Kissinger laments the failings of today’s faltering meritocracy:
‘The civic patriotism that once lent prestige to public service appears to have been outflanked by an identity-based factionalism and a competing cosmopolitanism. In America, a growing number of college graduates aspire to become globe-trotting corporate executives or professional activists; significantly fewer envision a role as regional- or national-level leaders in politics or the civil service. Something is amiss when the relationship between the leadership class and much of the public is defined by mutual hostility and suspicion.’
Kissinger here recognizes that interest cannot bind a people together. Ideology might bind peoples in common derangement, he suggests. But the “civic patriotism” he references is rooted in a people’s common moral life, shared culture, and even their religious faith. This is not to say that at age ninety-nine, Kissinger has become a public moralist. But this account recognizes that America—and much of the West—has lost something as they have encouraged their best and brightest to adopt the more cosmopolitan mores exemplified by the academy and elite business class. This is not the only cause of our crisis of leadership, however.

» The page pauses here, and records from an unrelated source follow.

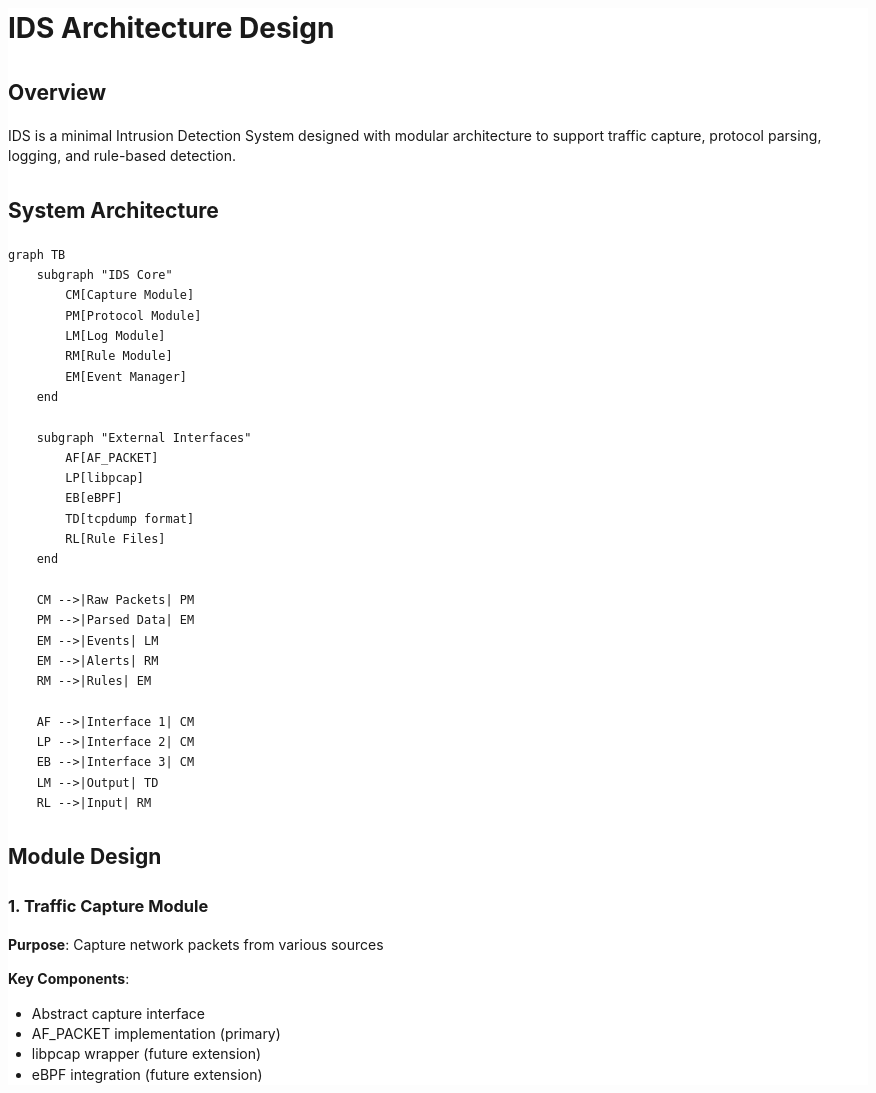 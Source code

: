 # IDS Architecture Design

## Overview
IDS is a minimal Intrusion Detection System designed with modular architecture to support traffic capture, protocol parsing, logging, and rule-based detection.

## System Architecture

```mermaid
graph TB
    subgraph "IDS Core"
        CM[Capture Module]
        PM[Protocol Module]
        LM[Log Module]
        RM[Rule Module]
        EM[Event Manager]
    end
    
    subgraph "External Interfaces"
        AF[AF_PACKET]
        LP[libpcap]
        EB[eBPF]
        TD[tcpdump format]
        RL[Rule Files]
    end
    
    CM -->|Raw Packets| PM
    PM -->|Parsed Data| EM
    EM -->|Events| LM
    EM -->|Alerts| RM
    RM -->|Rules| EM
    
    AF -->|Interface 1| CM
    LP -->|Interface 2| CM
    EB -->|Interface 3| CM
    LM -->|Output| TD
    RL -->|Input| RM
```

## Module Design

### 1. Traffic Capture Module
**Purpose**: Capture network packets from various sources

**Key Components**:
- Abstract capture interface
- AF_PACKET implementation (primary)
- libpcap wrapper (future extension)
- eBPF integration (future extension)
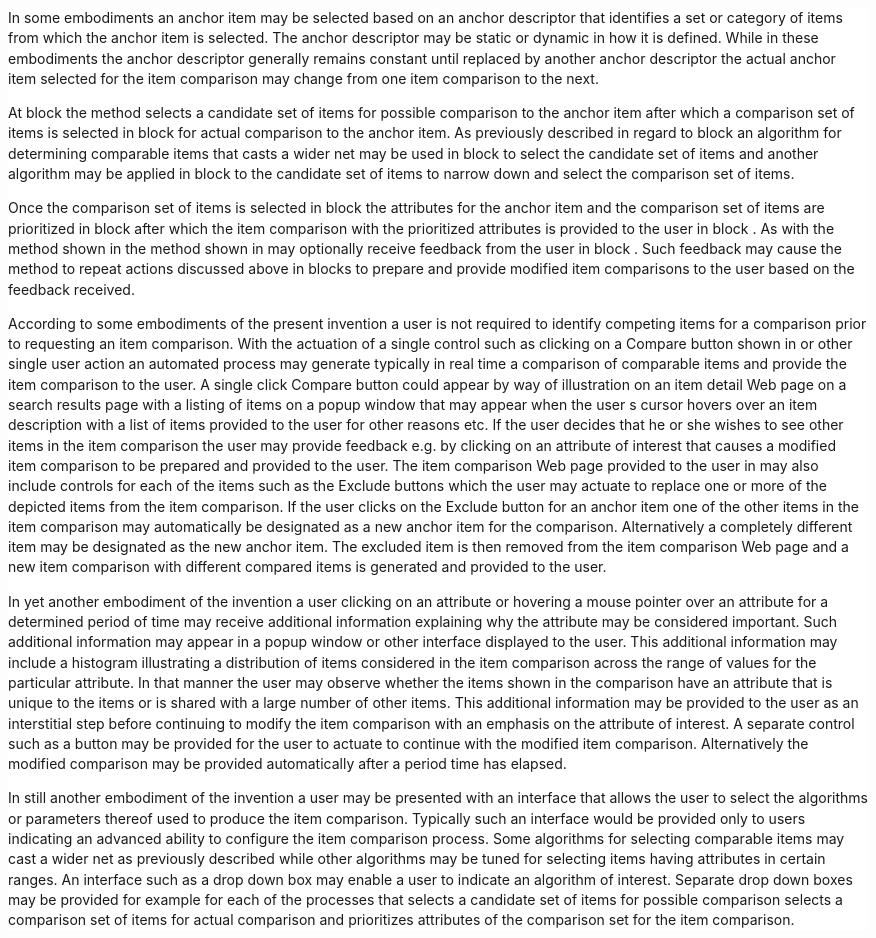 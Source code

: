 In some embodiments an anchor item may be selected based on an anchor descriptor that identifies a set or category of items from which the anchor item is selected. The anchor descriptor may be static or dynamic in how it is defined. While in these embodiments the anchor descriptor generally remains constant until replaced by another anchor descriptor the actual anchor item selected for the item comparison may change from one item comparison to the next.

At block the method selects a candidate set of items for possible comparison to the anchor item after which a comparison set of items is selected in block for actual comparison to the anchor item. As previously described in regard to block an algorithm for determining comparable items that casts a wider net may be used in block to select the candidate set of items and another algorithm may be applied in block to the candidate set of items to narrow down and select the comparison set of items.

Once the comparison set of items is selected in block the attributes for the anchor item and the comparison set of items are prioritized in block after which the item comparison with the prioritized attributes is provided to the user in block . As with the method shown in the method shown in may optionally receive feedback from the user in block . Such feedback may cause the method to repeat actions discussed above in blocks to prepare and provide modified item comparisons to the user based on the feedback received.

According to some embodiments of the present invention a user is not required to identify competing items for a comparison prior to requesting an item comparison. With the actuation of a single control such as clicking on a Compare button shown in or other single user action an automated process may generate typically in real time a comparison of comparable items and provide the item comparison to the user. A single click Compare button could appear by way of illustration on an item detail Web page on a search results page with a listing of items on a popup window that may appear when the user s cursor hovers over an item description with a list of items provided to the user for other reasons etc. If the user decides that he or she wishes to see other items in the item comparison the user may provide feedback e.g. by clicking on an attribute of interest that causes a modified item comparison to be prepared and provided to the user. The item comparison Web page provided to the user in may also include controls for each of the items such as the Exclude buttons which the user may actuate to replace one or more of the depicted items from the item comparison. If the user clicks on the Exclude button for an anchor item one of the other items in the item comparison may automatically be designated as a new anchor item for the comparison. Alternatively a completely different item may be designated as the new anchor item. The excluded item is then removed from the item comparison Web page and a new item comparison with different compared items is generated and provided to the user.

In yet another embodiment of the invention a user clicking on an attribute or hovering a mouse pointer over an attribute for a determined period of time may receive additional information explaining why the attribute may be considered important. Such additional information may appear in a popup window or other interface displayed to the user. This additional information may include a histogram illustrating a distribution of items considered in the item comparison across the range of values for the particular attribute. In that manner the user may observe whether the items shown in the comparison have an attribute that is unique to the items or is shared with a large number of other items. This additional information may be provided to the user as an interstitial step before continuing to modify the item comparison with an emphasis on the attribute of interest. A separate control such as a button may be provided for the user to actuate to continue with the modified item comparison. Alternatively the modified comparison may be provided automatically after a period time has elapsed.

In still another embodiment of the invention a user may be presented with an interface that allows the user to select the algorithms or parameters thereof used to produce the item comparison. Typically such an interface would be provided only to users indicating an advanced ability to configure the item comparison process. Some algorithms for selecting comparable items may cast a wider net as previously described while other algorithms may be tuned for selecting items having attributes in certain ranges. An interface such as a drop down box may enable a user to indicate an algorithm of interest. Separate drop down boxes may be provided for example for each of the processes that selects a candidate set of items for possible comparison selects a comparison set of items for actual comparison and prioritizes attributes of the comparison set for the item comparison.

Our obvious lack of great leadership flows from the decline of deep literacy and thoughtfulness. Here, Kissinger argues that the rise of visual and digital culture is responsible. Television and social media produce less thoughtful and attentive minds, and television in particular, Kissinger thinks, undermined older norms of self-command and restraint in favor of public emotionalism and impatience. That this shift has happened amidst a world experiencing dramatic technological change is a disaster, he argues.
But despite a kind of gloomy realism about the challenges confronting our world, Kissinger’s overarching argument nonetheless demands an attitude of hope. Just as previous great leaders were to some degree sui generis, the next great statesmen could emerge from the most unlikely of places.